WHAT YOU HAVE TO DO:
Where a line in the records below includes "length", pull that line out.

SOURCE MATERIAL:
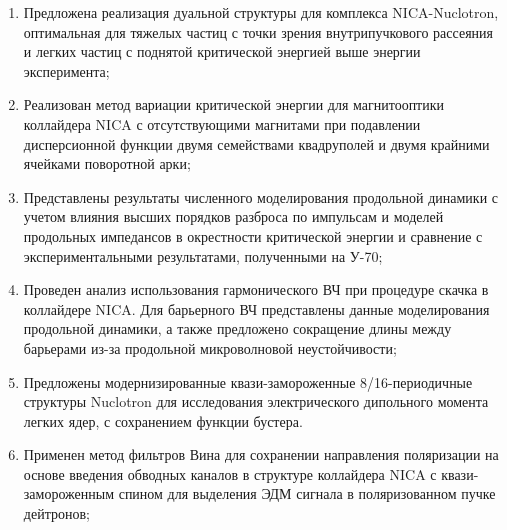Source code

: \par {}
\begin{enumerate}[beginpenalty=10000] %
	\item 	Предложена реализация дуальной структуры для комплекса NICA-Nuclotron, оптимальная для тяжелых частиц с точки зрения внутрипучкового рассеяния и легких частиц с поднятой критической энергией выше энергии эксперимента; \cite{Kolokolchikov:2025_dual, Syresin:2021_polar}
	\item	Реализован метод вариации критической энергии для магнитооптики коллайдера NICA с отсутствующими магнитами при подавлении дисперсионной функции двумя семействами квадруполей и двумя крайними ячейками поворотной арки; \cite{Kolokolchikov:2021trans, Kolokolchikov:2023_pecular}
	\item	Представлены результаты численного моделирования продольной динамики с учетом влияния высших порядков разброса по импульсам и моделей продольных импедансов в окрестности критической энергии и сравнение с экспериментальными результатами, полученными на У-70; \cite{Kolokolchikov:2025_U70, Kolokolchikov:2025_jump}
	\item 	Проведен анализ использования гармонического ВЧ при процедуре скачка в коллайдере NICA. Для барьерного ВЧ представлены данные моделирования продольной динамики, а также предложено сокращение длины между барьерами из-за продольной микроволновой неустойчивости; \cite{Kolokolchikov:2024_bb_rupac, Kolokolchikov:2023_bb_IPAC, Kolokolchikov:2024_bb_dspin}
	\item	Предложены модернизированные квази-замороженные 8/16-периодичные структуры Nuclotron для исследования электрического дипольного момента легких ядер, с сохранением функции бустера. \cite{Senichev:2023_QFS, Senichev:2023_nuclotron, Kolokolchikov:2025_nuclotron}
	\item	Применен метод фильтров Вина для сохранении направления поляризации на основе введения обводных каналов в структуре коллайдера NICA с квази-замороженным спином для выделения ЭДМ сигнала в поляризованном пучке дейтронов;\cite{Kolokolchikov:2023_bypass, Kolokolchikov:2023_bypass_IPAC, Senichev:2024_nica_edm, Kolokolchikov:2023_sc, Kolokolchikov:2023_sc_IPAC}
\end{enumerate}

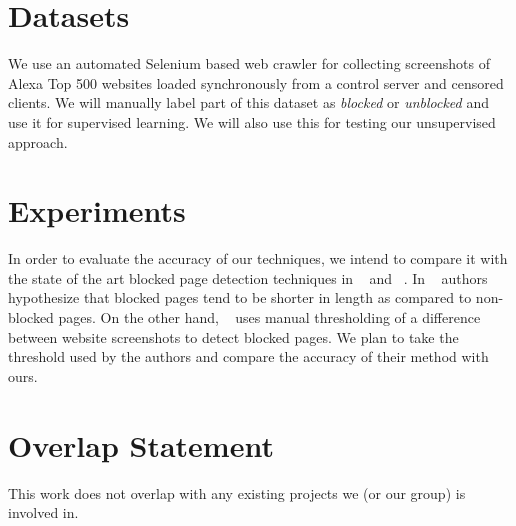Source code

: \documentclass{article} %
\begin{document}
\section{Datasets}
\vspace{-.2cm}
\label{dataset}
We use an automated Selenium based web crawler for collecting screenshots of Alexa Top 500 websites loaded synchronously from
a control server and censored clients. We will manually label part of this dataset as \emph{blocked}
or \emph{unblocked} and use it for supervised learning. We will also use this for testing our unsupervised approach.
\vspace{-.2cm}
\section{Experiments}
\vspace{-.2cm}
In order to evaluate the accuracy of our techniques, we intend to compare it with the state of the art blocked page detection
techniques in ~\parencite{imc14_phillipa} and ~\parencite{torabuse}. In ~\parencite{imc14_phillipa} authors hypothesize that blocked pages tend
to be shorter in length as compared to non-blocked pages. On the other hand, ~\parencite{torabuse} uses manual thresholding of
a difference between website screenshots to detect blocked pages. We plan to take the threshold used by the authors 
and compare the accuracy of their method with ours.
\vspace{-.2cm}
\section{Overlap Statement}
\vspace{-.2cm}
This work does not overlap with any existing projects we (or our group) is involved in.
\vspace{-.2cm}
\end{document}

==

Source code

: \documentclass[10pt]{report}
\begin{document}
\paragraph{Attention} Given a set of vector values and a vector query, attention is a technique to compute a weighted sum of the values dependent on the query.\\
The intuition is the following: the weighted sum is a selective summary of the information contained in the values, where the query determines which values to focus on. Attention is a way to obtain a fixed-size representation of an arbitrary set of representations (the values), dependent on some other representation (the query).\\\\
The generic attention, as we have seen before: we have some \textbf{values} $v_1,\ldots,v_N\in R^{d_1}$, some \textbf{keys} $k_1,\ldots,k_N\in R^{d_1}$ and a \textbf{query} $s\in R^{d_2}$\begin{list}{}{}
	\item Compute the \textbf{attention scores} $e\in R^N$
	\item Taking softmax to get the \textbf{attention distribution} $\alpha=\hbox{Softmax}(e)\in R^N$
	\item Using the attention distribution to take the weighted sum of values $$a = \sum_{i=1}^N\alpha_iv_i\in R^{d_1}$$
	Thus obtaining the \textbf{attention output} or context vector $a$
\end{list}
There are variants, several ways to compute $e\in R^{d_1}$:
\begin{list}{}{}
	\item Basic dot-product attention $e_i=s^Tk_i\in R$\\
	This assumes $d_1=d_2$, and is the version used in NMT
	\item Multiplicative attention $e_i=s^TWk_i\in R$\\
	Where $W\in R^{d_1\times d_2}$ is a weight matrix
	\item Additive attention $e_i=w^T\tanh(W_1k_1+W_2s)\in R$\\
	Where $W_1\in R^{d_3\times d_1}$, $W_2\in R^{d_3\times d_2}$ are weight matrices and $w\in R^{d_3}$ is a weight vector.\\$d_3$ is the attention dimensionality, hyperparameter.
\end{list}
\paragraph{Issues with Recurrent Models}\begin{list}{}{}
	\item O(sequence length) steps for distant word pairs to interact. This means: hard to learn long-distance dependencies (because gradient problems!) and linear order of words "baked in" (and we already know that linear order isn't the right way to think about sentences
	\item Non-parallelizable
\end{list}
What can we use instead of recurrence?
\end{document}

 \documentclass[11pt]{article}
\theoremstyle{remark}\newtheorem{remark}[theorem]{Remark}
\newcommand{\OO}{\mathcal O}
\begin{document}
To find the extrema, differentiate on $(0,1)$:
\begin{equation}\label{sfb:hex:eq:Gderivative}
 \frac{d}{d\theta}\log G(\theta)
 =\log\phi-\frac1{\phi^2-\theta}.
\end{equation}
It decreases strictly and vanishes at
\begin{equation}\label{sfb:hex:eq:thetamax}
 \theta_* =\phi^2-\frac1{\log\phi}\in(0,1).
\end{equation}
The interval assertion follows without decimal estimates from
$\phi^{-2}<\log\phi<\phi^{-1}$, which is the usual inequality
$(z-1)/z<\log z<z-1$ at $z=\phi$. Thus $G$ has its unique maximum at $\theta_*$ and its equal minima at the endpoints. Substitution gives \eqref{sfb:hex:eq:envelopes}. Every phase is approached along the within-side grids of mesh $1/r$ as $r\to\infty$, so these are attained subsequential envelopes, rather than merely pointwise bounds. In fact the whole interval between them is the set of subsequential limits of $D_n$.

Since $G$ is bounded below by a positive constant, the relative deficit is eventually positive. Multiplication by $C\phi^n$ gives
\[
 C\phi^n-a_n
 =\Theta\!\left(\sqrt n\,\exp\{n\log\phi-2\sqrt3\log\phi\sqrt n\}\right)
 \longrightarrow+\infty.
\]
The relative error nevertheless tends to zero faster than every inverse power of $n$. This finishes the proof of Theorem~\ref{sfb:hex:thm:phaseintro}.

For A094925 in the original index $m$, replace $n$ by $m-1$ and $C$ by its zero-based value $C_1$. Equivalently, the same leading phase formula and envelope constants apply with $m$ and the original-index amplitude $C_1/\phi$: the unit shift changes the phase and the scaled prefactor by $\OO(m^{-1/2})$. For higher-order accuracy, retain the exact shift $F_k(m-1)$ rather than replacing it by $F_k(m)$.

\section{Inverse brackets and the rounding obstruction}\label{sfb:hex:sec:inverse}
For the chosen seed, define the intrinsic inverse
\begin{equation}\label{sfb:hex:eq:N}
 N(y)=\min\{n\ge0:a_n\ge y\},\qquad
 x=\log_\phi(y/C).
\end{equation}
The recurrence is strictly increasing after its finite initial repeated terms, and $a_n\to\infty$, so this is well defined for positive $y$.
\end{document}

...

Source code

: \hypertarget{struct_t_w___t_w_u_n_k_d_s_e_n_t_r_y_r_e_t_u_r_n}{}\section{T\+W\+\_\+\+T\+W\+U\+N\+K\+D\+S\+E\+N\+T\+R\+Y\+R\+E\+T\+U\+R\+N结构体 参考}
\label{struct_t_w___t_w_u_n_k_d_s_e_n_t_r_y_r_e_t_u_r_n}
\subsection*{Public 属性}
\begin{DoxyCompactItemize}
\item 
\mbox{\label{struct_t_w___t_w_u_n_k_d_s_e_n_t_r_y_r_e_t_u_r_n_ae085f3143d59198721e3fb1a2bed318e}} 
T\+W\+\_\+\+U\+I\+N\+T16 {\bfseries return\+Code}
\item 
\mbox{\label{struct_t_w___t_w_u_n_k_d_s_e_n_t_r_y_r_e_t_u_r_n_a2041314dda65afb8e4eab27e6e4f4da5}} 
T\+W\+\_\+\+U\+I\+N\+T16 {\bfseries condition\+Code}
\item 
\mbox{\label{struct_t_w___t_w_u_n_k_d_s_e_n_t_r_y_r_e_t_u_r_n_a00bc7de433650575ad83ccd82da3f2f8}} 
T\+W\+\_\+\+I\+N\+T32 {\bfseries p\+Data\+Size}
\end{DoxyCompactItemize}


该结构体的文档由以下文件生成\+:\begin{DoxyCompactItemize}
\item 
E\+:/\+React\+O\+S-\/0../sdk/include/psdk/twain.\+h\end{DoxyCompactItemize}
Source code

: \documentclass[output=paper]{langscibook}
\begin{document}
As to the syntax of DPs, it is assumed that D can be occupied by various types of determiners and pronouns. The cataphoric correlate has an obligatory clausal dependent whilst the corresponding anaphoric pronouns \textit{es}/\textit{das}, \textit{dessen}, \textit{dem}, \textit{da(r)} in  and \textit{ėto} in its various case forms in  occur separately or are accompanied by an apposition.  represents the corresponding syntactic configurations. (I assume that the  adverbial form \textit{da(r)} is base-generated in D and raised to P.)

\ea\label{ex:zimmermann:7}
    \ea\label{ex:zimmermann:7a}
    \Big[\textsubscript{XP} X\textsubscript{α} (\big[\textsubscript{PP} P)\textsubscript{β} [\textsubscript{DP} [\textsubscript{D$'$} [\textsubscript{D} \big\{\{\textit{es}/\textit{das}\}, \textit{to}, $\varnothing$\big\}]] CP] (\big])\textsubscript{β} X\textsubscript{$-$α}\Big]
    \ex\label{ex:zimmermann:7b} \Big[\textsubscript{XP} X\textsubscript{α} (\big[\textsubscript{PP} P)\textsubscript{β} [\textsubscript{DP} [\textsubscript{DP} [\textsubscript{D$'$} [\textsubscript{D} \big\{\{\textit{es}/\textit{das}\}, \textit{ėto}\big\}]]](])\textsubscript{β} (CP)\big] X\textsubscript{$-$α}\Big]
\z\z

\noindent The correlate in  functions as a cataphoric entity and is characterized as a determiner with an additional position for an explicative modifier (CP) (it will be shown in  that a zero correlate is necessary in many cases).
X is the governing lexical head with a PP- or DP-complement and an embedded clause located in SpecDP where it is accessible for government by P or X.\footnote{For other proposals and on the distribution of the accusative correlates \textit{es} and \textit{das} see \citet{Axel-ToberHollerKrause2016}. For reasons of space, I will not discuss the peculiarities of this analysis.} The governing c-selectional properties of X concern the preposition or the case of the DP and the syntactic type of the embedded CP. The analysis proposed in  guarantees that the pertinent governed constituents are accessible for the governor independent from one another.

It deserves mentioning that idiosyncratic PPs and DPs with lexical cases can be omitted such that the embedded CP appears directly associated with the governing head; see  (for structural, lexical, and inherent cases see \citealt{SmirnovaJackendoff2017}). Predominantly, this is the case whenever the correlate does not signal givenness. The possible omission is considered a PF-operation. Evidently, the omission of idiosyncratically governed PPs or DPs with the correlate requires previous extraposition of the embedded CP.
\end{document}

OUTPUT FOR THIS TASK:
to be shorter in length as compared to non-blocked pages. On the other hand, ~\parencite{torabuse} uses manual thresholding of
	\item O(sequence length) steps for distant word pairs to interact. This means: hard to learn long-distance dependencies (because gradient problems!) and linear order of words "baked in" (and we already know that linear order isn't the right way to think about sentences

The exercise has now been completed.